If society is hell bent on rejecting my looks, then so be it.  I have come to a place where I’m accepting the fact I’ll never be thin again.  That the new normal is fat for me, and it’s really not terrible.   I may stop writing in this blog.  Or, I may throw in with the fat acceptance bloggers.   Haven’t made up my mind.  All I know for today is it’s a beautiful day in Austin, and I’m getting outside.

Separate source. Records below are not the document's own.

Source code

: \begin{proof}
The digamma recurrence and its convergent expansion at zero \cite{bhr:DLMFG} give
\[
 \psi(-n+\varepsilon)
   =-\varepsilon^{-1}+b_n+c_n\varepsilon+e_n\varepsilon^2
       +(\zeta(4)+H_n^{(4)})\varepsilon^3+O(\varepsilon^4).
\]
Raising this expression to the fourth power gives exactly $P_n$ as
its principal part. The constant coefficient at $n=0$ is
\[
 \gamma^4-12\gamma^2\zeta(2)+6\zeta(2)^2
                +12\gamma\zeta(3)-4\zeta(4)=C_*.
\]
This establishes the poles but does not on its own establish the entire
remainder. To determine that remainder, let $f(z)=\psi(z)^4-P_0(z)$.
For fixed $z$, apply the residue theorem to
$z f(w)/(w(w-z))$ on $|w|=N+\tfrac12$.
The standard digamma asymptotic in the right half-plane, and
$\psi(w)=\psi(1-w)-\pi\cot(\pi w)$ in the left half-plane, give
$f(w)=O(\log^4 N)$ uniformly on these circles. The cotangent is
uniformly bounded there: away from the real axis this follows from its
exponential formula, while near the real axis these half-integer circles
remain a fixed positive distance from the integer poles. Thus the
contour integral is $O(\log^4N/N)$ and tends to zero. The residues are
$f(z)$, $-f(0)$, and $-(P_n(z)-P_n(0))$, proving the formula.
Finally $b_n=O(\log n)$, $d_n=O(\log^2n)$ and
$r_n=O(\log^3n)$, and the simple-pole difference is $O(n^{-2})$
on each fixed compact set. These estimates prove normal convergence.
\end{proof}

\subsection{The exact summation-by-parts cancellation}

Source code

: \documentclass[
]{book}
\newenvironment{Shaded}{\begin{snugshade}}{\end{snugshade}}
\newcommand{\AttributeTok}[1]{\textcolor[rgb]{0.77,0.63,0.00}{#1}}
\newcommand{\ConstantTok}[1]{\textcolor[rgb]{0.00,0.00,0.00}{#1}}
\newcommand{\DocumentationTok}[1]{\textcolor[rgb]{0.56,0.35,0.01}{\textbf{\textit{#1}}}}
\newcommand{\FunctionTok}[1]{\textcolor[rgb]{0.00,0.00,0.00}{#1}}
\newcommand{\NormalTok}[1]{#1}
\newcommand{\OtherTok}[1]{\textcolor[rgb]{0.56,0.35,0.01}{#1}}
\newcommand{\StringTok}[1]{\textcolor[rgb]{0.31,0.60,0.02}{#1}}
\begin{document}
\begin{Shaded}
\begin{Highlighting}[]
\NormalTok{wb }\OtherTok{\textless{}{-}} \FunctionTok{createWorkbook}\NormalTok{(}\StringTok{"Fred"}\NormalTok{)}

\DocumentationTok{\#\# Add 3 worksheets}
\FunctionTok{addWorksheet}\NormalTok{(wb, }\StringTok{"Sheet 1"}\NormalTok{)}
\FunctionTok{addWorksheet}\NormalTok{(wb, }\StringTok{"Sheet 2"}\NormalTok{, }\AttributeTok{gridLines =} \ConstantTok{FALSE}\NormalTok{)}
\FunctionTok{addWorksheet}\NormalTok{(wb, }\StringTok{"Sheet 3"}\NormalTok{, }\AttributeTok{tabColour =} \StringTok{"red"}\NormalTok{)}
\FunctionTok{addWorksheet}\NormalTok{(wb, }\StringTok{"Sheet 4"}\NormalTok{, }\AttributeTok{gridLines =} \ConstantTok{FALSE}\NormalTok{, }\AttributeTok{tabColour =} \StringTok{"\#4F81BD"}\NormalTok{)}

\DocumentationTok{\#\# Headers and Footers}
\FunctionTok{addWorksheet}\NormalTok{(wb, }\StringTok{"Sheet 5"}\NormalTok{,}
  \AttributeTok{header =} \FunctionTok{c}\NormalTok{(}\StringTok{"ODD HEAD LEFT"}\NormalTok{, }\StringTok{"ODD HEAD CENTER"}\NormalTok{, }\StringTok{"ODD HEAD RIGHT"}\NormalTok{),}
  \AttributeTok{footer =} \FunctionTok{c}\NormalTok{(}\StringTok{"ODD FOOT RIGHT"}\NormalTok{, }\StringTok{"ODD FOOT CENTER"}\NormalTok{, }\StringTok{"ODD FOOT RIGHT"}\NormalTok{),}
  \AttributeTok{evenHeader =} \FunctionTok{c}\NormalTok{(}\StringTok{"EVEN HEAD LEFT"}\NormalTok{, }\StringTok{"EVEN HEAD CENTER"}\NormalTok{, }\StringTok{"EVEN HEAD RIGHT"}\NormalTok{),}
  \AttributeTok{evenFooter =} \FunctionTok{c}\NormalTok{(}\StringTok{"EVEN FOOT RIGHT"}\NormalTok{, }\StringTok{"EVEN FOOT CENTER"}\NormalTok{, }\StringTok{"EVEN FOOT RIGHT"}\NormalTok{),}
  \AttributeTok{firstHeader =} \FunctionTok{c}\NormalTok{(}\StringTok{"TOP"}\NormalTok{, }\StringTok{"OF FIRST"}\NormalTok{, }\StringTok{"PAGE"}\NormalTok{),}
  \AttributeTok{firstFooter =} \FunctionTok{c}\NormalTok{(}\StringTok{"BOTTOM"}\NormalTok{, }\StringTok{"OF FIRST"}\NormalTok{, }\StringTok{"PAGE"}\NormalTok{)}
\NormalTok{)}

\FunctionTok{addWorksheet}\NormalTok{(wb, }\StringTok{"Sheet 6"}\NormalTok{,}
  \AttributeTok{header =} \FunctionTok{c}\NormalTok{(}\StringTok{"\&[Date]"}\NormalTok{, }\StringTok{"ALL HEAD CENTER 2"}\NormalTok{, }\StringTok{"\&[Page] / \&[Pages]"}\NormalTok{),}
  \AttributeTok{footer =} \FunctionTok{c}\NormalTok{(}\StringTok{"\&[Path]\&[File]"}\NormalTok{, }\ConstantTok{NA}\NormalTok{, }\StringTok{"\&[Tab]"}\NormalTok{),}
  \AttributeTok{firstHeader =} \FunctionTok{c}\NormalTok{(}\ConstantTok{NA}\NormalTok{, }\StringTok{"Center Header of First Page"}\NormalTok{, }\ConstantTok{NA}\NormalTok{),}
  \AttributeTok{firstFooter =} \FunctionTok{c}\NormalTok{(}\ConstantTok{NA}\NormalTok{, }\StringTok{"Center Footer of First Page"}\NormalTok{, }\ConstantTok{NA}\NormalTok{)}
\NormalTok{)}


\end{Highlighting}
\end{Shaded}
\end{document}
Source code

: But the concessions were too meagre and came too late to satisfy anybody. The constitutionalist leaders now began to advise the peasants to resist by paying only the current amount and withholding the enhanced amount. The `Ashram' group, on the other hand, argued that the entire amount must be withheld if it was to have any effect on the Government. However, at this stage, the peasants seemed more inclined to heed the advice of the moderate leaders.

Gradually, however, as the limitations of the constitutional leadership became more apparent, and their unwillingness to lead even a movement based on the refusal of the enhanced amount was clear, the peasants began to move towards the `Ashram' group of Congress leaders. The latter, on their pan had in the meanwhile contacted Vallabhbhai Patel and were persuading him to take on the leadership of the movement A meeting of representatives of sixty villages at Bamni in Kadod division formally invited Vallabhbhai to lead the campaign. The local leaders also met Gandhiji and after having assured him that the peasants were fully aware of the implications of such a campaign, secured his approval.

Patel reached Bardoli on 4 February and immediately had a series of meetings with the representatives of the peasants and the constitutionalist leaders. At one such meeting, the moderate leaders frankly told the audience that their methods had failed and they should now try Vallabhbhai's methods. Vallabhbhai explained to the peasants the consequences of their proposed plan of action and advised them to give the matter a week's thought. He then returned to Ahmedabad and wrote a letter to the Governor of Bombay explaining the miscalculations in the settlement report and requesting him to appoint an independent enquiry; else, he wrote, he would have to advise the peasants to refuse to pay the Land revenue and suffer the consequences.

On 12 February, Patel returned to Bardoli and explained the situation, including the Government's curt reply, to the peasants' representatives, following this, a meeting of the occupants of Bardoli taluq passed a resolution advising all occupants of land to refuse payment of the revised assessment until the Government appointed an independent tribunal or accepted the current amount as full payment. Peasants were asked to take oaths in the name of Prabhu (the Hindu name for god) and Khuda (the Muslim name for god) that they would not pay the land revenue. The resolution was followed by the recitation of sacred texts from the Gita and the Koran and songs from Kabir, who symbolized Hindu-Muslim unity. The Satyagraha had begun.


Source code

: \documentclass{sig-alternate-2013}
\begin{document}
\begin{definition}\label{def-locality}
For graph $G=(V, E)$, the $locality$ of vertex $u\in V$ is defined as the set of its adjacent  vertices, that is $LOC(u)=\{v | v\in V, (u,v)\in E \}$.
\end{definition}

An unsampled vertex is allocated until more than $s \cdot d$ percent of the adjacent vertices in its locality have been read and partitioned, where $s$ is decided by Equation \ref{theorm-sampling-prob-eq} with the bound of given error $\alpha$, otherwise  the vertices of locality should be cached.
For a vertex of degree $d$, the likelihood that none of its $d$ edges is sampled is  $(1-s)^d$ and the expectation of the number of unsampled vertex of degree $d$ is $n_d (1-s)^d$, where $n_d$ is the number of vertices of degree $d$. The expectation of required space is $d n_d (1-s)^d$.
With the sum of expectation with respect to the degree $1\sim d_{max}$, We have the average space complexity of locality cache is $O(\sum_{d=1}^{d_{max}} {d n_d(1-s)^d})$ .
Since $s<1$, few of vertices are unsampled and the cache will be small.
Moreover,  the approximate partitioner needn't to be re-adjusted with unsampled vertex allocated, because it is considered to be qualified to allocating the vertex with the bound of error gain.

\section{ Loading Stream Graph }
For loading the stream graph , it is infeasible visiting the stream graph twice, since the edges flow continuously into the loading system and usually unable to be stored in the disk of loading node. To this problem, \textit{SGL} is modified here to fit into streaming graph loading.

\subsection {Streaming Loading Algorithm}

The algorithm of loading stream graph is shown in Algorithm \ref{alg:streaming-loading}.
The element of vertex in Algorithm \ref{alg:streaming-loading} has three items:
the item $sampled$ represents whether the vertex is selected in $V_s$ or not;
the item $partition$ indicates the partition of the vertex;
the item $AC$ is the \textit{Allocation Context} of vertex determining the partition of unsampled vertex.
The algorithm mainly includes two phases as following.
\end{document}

2 thoughts on “Last stop? Self-Actualization

  1. As you know we have the same genes. I also am on the fat or heavy side. I do not let it get in my way (except, perhaps, when lacing up my work boots). I did the one thing I could control that would extend my life. I quit smoking in 2006. I am happy with myself, I am quick to laugh, I have good friends and a great family.
    I live to my own standard and that standard includes ice cream. Ice cream is my last indulgence. I try to limit my intake of sugar, not for the belly’s sake but to avoid diabetes. My diet also contains very little processed foods and plenty of raw vegetables.
    Yes, I am prone to fat, but I would much rather be full of happiness and joy at 250 than miserable at 170.
    I understand. You are not “giving up”. You are deciding to live by a standard that is set by you rather than Madison Avenue.
    Good for you… Don’t forget to laugh out loud at least once a day. That will keep you healthier than a micro meal & workout.
    Your brother.

  2. Hi there,

    I found you through a retweet of your No-asshole rule from @ceciiil through Sherry Lowry on Facebook and I clicked through that blog to here. Whew, now that’s out of the way:

    I am a happy, healthy, obese professional dancer and dance instructor here in Austin. I just wanted to let you know (and you may be aware of this this already….) that there is an incredible size positive community in Austin.

    If there is anything that I can do to help you with your journey, please let me know, I am happy to help connect you to any resources that I can.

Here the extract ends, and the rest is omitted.